--- Task description ---
Look through the data below and, wherever a line carries the word "from", please copy that line.

──────── Task data

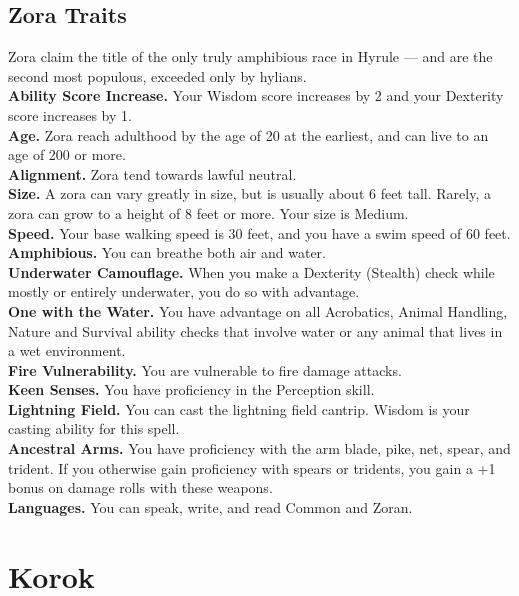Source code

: \documentclass[10pt,twoside,twocolumn,openany]{book}
\begin{document}
\subsection{Zora Traits}
Zora claim the title of the only truly amphibious race in Hyrule — and are the second most populous, exceeded only by hylians.\\
\indent \textbf{Ability Score Increase.} Your Wisdom score increases by 2 and your Dexterity score increases by 1.\\
\indent \textbf{Age.} Zora reach adulthood by the age of 20 at the earliest, and can live to an age of 200 or more.\\
\indent \textbf{Alignment.} Zora tend towards lawful neutral.\\
\indent \textbf{Size.} A zora can vary greatly in size, but is usually about 6 feet tall. Rarely, a zora can grow to a height of 8 feet or more. Your size is Medium.\\
\indent \textbf{Speed.} Your base walking speed is 30 feet, and you have a swim speed of 60 feet.\\
\indent \textbf{Amphibious.} You can breathe both air and water.\\
\indent \textbf{Underwater Camouflage.} When you make a Dexterity (Stealth) check while mostly or entirely underwater, you do so with advantage. \\
\indent \textbf{One with the Water.} You have advantage on all Acrobatics, Animal Handling, Nature and Survival ability checks that involve water or any animal that lives in a wet environment.\\
\indent \textbf{Fire Vulnerability.} You are vulnerable to fire damage attacks.\\
\indent \textbf{Keen Senses.} You have proficiency in the Perception skill.\\
\indent \textbf{Lightning Field.} You can cast the lightning field cantrip. Wisdom is your casting ability for this spell. \\
\indent \textbf{Ancestral Arms.} You have proficiency with the arm blade, pike, net, spear, and trident. If you otherwise gain proficiency with spears or tridents, you gain a +1 bonus on damage rolls with these weapons.\\
\indent \textbf{Languages.} You can speak, write, and read Common and Zoran.
\newpage

\section{Korok}
\end{document}
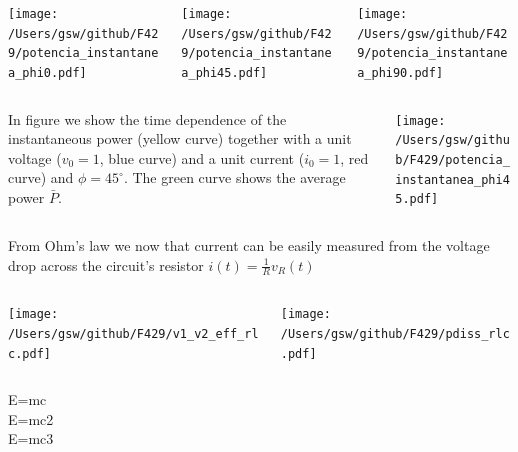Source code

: \begin{frame}
\begin{columns}
	\begin{column}{0.33\textwidth}		
	\texttt{[image: /Users/gsw/github/F429/potencia\_instantanea\_phi0.pdf]}
	\end{column}
	\pause
	\begin{column}{0.33\textwidth}
	\texttt{[image: /Users/gsw/github/F429/potencia\_instantanea\_phi45.pdf]}
	\end{column}
	\pause
	\begin{column}{0.33\textwidth}
	\texttt{[image: /Users/gsw/github/F429/potencia\_instantanea\_phi90.pdf]}
	\end{column}
\end{columns}

\pause
	\begin{columns}
		\begin{column}{0.5\textwidth}
		In figure we show the time dependence of the instantaneous power (yellow curve) together with a unit voltage 	($v_0=1$, blue curve) and a unit current ($i_0=1$, red curve) and $\phi=45^{\circ}$. The green curve shows the 	average power $\bar{P}$. 
		\end{column}
		\begin{column}{0.5\textwidth}
			\texttt{[image: /Users/gsw/github/F429/potencia\_instantanea\_phi45.pdf]}
		\end{column}
	\end{columns}
From Ohm's law we now that current can be easily measured from the voltage drop across the circuit's resistor $i(t)=\frac{1}{R}v_R(t)$
\end{frame}
\begin{frame}
	\begin{columns}
		\begin{column}{0.5\textwidth}
			\texttt{[image: /Users/gsw/github/F429/v1\_v2\_eff\_rlc.pdf]}
		\end{column}
		\begin{column}{0.5\textwidth}
			\texttt{[image: /Users/gsw/github/F429/pdiss\_rlc.pdf]}
		\end{column}
	\end{columns}
\pause
    E=mc\\
    \pause
    E=mc2\\
    \pause
    E=mc3\\
\end{frame}




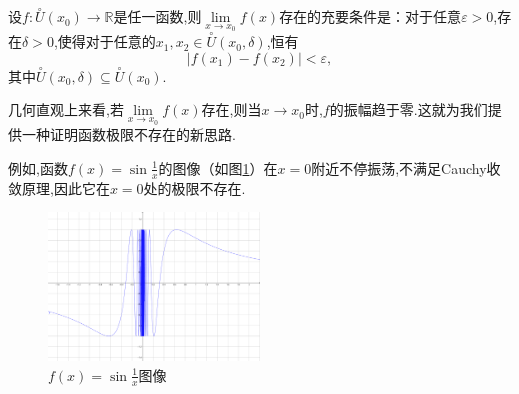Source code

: 	\begin{theorem}
		设$f:\overset{\circ}{U}(x_0)\to \mathbb{R}$是任一函数,则$\lim\limits_{x\to x_0}f(x)$存在的充要条件是：对于任意$\varepsilon>0$,存在$\delta>0$,使得对于任意的$x_1,x_2\in \overset{\circ}{U}(x_0,\delta)$,恒有
		\[
		\left|f(x_1)-f(x_2)\right|<\varepsilon,
		\]
		其中$\overset{\circ}{U}(x_0,\delta)\subseteq\overset{\circ}{U}(x_0)$.
	\end{theorem}
	几何直观上来看,若$\lim\limits_{x\to x_0}f(x)$存在,则当$x\to x_0$时,$f$的振幅趋于零.这就为我们提供一种证明函数极限不存在的新思路.
	
	例如,函数$f(x)=\sin\frac{1}{x}$的图像（如图\ref{sinfun}）在$x=0$附近不停振荡,不满足Cauchy收敛原理,因此它在$x=0$处的极限不存在.
	\begin{figure}[H]
		\centering
		\includegraphics[width=0.5\textwidth]{figures/sinfun}
		\caption{$f(x)=\sin\frac{1}{x}$图像}\label{sinfun}
	\end{figure}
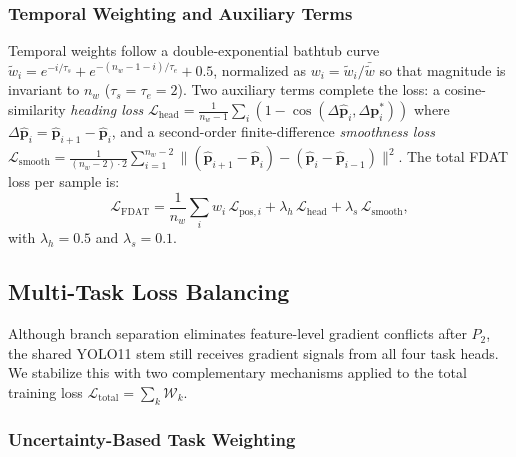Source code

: \subsubsection{Temporal Weighting and Auxiliary Terms}

Temporal weights follow a double-exponential bathtub curve
$\tilde{w}_i = e^{-i/\tau_s} + e^{-(n_w-1-i)/\tau_e} + 0.5$,
normalized as $w_i = \tilde{w}_i / \bar{\tilde{w}}$ so that
magnitude is invariant to $n_w$ ($\tau_s{=}\tau_e{=}2$).
Two auxiliary terms complete the loss: a cosine-similarity
\emph{heading loss}
$\mathcal{L}_{\mathrm{head}} = \frac{1}{n_w-1}\sum_i(1 - \cos(\Delta\hat{\mathbf{p}}_i, \Delta\mathbf{p}^*_i))$
where $\Delta\hat{\mathbf{p}}_i{=}\hat{\mathbf{p}}_{i+1}{-}\hat{\mathbf{p}}_i$,
and a second-order finite-difference \emph{smoothness loss}
$\mathcal{L}_{\mathrm{smooth}} = \frac{1}{(n_w{-}2){\cdot}2}\sum_{i=1}^{n_w-2}\|(\hat{\mathbf{p}}_{i+1}{-}\hat{\mathbf{p}}_i){-}(\hat{\mathbf{p}}_i{-}\hat{\mathbf{p}}_{i-1})\|^2$.
The total FDAT loss per sample is:
\begin{equation}
  \mathcal{L}_{\mathrm{FDAT}}
    = \frac{1}{n_w}\!\sum_{i} w_i\,\mathcal{L}_{\mathrm{pos},i}
      + \lambda_h\,\mathcal{L}_{\mathrm{head}}
      + \lambda_s\,\mathcal{L}_{\mathrm{smooth}},
  \label{eq:fdat}
\end{equation}
with $\lambda_h{=}0.5$ and $\lambda_s{=}0.1$.

\subsection{Multi-Task Loss Balancing}

Although branch separation eliminates feature-level gradient
conflicts after $P_2$, the shared YOLO11 stem still receives
gradient signals from all four task heads.
We stabilize this with two complementary mechanisms applied to the
total training loss
$\mathcal{L}_{\mathrm{total}} = \sum_k \mathcal{W}_k$.

\subsubsection{Uncertainty-Based Task Weighting}

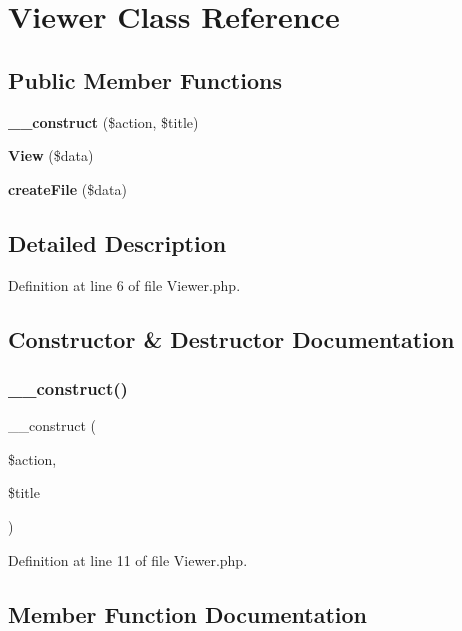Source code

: \section{Viewer Class Reference}
\label{class_app_1_1_viewer}
\subsection*{Public Member Functions}
\begin{DoxyCompactItemize}
\item 
\textbf{ \+\_\+\+\_\+construct} (\$action, \$title)
\item 
\textbf{ View} (\$data)
\item 
\textbf{ create\+File} (\$data)
\end{DoxyCompactItemize}


\subsection{Detailed Description}


Definition at line 6 of file Viewer.\+php.



\subsection{Constructor \& Destructor Documentation}
\mbox{\label{class_app_1_1_viewer_a5dc57f09efa63fa174e82e8f34a79c3b}} 
\subsubsection{\+\_\+\+\_\+construct()}
{\footnotesize\ttfamily \+\_\+\+\_\+construct (\begin{DoxyParamCaption}\item[{}]{\$action,  }\item[{}]{\$title }\end{DoxyParamCaption})}



Definition at line 11 of file Viewer.\+php.



\subsection{Member Function Documentation}
\mbox{\label{class_app_1_1_viewer_a6826cb34504c5216f4352fec9f9f27d2}}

────────────────

--- Output of the exercise ---
From Ohm's law we now that current can be easily measured from the voltage drop across the circuit's resistor $i(t)=\frac{1}{R}v_R(t)$
gradient signals from all four task heads.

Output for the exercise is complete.